[Note: This item comes from friend David Rosenthal. DLH]
One More Time With Feeling: ‘Anonymized’ User Data Not Really Anonymous
from the we-can-see-you dept
By Karl Bode
Jan 26 2017
As companies and governments increasingly hoover up our personal data, a common refrain to keep people from worrying is the claim that nothing can go wrong — because the data itself is “anonymized” — or stripped of personal detail. But time and time again, we’ve noted how this really is cold comfort; given it takes only a little effort to pretty quickly identify a person based on access to other data sets. As cellular carriers in particular begin to collect every shred of browsing and location data, identifying “anonymized” data using just a little additional context has become arguably trivial.

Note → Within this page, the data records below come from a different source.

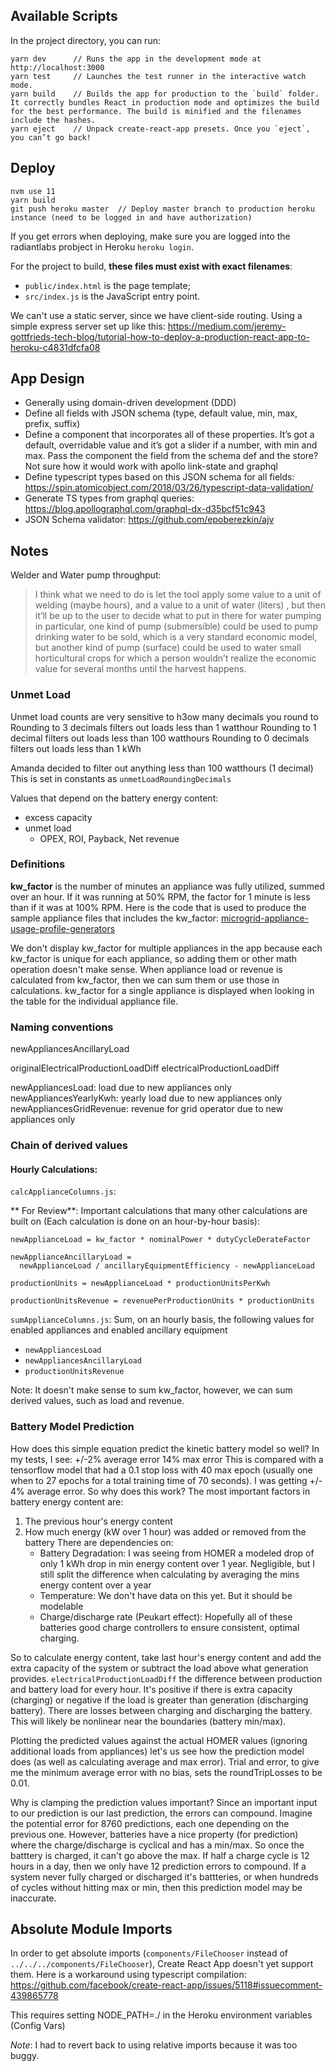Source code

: 
## Available Scripts
In the project directory, you can run:
```
yarn dev      // Runs the app in the development mode at http://localhost:3000
yarn test     // Launches the test runner in the interactive watch mode.
yarn build    // Builds the app for production to the `build` folder. It correctly bundles React in production mode and optimizes the build for the best performance. The build is minified and the filenames include the hashes.
yarn eject    // Unpack create-react-app presets. Once you `eject`, you can’t go back!

```

## Deploy

```
nvm use 11
yarn build
git push heroku master  // Deploy master branch to production heroku instance (need to be logged in and have authorization)
```

If you get errors when deploying, make sure you are logged into the radiantlabs probject in Heroku `heroku login`.

For the project to build, **these files must exist with exact filenames**:

- `public/index.html` is the page template;
- `src/index.js` is the JavaScript entry point.

We can't use a static server, since we have client-side routing. Using a simple express server set up like this: https://medium.com/jeremy-gottfrieds-tech-blog/tutorial-how-to-deploy-a-production-react-app-to-heroku-c4831dfcfa08



## App Design

- Generally using domain-driven development (DDD)
- Define all fields with JSON schema (type, default value, min, max, prefix, suffix)
- Define a component that incorporates all of these properties. It’s got a default, overridable value and it’s got a slider if a number, with min and max. Pass the component the field from the schema def and the store? Not sure how it would work with apollo link-state and graphql
- Define typescript types based on this JSON schema for all fields: https://spin.atomicobject.com/2018/03/26/typescript-data-validation/
- Generate TS types from graphql queries: https://blog.apollographql.com/graphql-dx-d35bcf51c943
- JSON Schema validator: https://github.com/epoberezkin/ajv

## Notes

Welder and Water pump throughput:

> I think what we need to do is let the tool apply some value to a unit of welding (maybe hours), and a value to a unit of water (liters) , but then it’ll be up to the user to decide what to put in there for water pumping in particular, one kind of pump (submersible) could be used to pump drinking water to be sold, which is a very standard economic model, but another kind of pump (surface) could be used to water small horticultural crops for which a person wouldn’t realize the economic value for several months until the harvest happens.


### Unmet Load
Unmet load counts are very sensitive to h3ow many decimals you round to
Rounding to 3 decimals filters out loads less than 1 watthour
Rounding to 1 decimal filters out loads less than 100 watthours
Rounding to 0 decimals filters out loads less than 1 kWh

Amanda decided to filter out anything less than 100 watthours (1 decimal)
This is set in constants as `unmetLoadRoundingDecimals`

Values that depend on the battery energy content:
- excess capacity
- unmet load
    - OPEX, ROI, Payback, Net revenue


### Definitions

**kw_factor** is the number of minutes an appliance was fully utilized, summed over an hour. If it was running at 50% RPM, the factor for 1 minute is less than if it was at 100% RPM. Here is the code that is used to produce the sample appliance files that includes the kw_factor: [microgrid-appliance-usage-profile-generators](https://github.com/RadiantLabs/microgrid-appliance-usage-profile-generators)

We don't display kw_factor for multiple appliances in the app because each kw_factor is unique for each appliance, so adding them or other math operation doesn't make sense. When appliance load or revenue is calculated from kw_factor, then we can
sum them or use those in calculations. kw_factor for a single appliance is displayed when looking in the table for the individual appliance file.

### Naming conventions
newAppliancesAncillaryLoad

originalElectricalProductionLoadDiff
electricalProductionLoadDiff

newAppliancesLoad: load due to new appliances only
newAppliancesYearlyKwh: yearly load due to new appliances only
newAppliancesGridRevenue: revenue for grid operator due to new appliances only


### Chain of derived values

#### Hourly Calculations:
`calcApplianceColumns.js`:

** For Review**: Important calculations that many other calculations are built on (Each calculation is done on an hour-by-hour basis):
```
newApplianceLoad = kw_factor * nominalPower * dutyCycleDerateFactor

newApplianceAncillaryLoad =
  newApplianceLoad / ancillaryEquipmentEfficiency - newApplianceLoad

productionUnits = newApplianceLoad * productionUnitsPerKwh

productionUnitsRevenue = revenuePerProductionUnits * productionUnits
```

`sumApplianceColumns.js`: Sum, on an hourly basis, the following values for enabled appliances and enabled ancillary equipment
* `newAppliancesLoad`
* `newAppliancesAncillaryLoad`
* `productionUnitsRevenue`

Note: It doesn't make sense to sum kw_factor, however, we can sum derived values, such as load and revenue.




### Battery Model Prediction
How does this simple equation predict the kinetic battery model so well?
In my tests, I see:
+/-2% average error
14% max error
This is compared with a tensorflow model that had a 0.1 stop loss with 40 max epoch
(usually one when to 27 epochs for a total training time of 70 seconds). I was getting
+/- 4% average error. So why does this work?
The most important factors in battery energy content are:
1. The previous hour's energy content
2. How much energy (kW over 1 hour) was added or removed from the battery
There are dependencies on:
   * Battery Degradation: I was seeing from HOMER a modeled drop of only 1 kWh
     drop in min energy content over 1 year. Negligible, but I still split the
     difference when calculating by averaging the mins energy content over a year
   * Temperature: We don't have data on this yet. But it should be modelable
   * Charge/discharge rate (Peukart effect): Hopefully all of these batteries
     good charge controllers to ensure consistent, optimal charging.

So to calculate energy content, take last hour's energy content and add the
extra capacity of the system or subtract the load above what generation provides.
`electricalProductionLoadDiff` the difference between production and battery load
for every hour. It's positive if there is extra capacity (charging) or negative
if the load is greater than generation (discharging battery).
There are losses between charging and discharging the battery. This will likely
be nonlinear near the boundaries (battery min/max).

Plotting the predicted values against the actual HOMER values (ignoring additional
loads from appliances) let's us see how the prediction model does (as well as
calculating average and max error). Trial and error, to give me the minimum
average error with no bias, sets the roundTripLosses to be 0.01.

Why is clamping the prediction values important?
Since an important input to our prediction is our last prediction, the errors
can compound. Imagine the potential error for 8760 predictions, each one depending
on the previous one.
However, batteries have a nice property (for prediction) where the charge/discharge
is cyclical and has a min/max. So once the batttery is charged, it can't go above
the max. If half a charge cycle is 12 hours in a day, then we only have 12
prediction errors to compound.
If a system never fully charged or discharged it's battteries, or when hundreds of cycles without hitting max or min, then this prediction model may be inaccurate.


## Absolute Module Imports
In order to get absolute imports (`components/FileChooser` instead of `../../../components/FileChooser`), Create React App doesn't yet support them. Here is a workaround using typescript compilation:
https://github.com/facebook/create-react-app/issues/5118#issuecomment-439865778

This requires setting NODE_PATH=./ in the Heroku environment variables (Config Vars)

*Note*: I had to revert back to using relative imports because it was too buggy.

Researchers from Stanford and Princeton universities plan to make this point once again via a new study being presented at the World Wide Web Conference in Perth, Australia this upcoming April. According to this new study, browsing habits can be easily linked to social media profiles to quickly identify users. In fact, using data from roughly 400 volunteers, the researchers found that they could identify the person behind an “anonymized” data set 70% of the time just by comparing their browsing data to their social media activity:
“The programs were able to find patterns among the different groups of data and use those patterns to identify users. The researchers note that the method is not perfect, and it requires a social media feed that includes a number of links to outside sites. However, they said that “given a history with 30 links originating from Twitter, we can deduce the corresponding Twitter profile more than 50 percent of the time.”
The researchers had even greater success in an experiment they ran involving 374 volunteers who submitted web browsing information. The researchers were able to identify more than 70 percent of those users by comparing their web browsing data to hundreds of millions of public social media feeds.
Of course, with the sophistication of online tracking and behavior ad technology, this shouldn’t be particularly surprising. Numerous researchers likewise have noted it’s relatively simple to build systems that identify users with just a little additional context. That, of course, raises questions about how much protection “anonymizing” data actually has in both business practice, and should this data be hacked and released in the wild:
“Yves-Alexandre de Montjoye, an assistant professor at Imperial College London, said the research shows how “easy it is to build a full-scale ‘de-anonymizationer’ that needs nothing more than what’s available to anyone who knows how to code.” “All the evidence we have seen piling up over the years showing the strong limits of data anonymization, including this study, really emphasizes the need to rethink our approach to privacy and data protection in the age of big data,” said de Montjoye.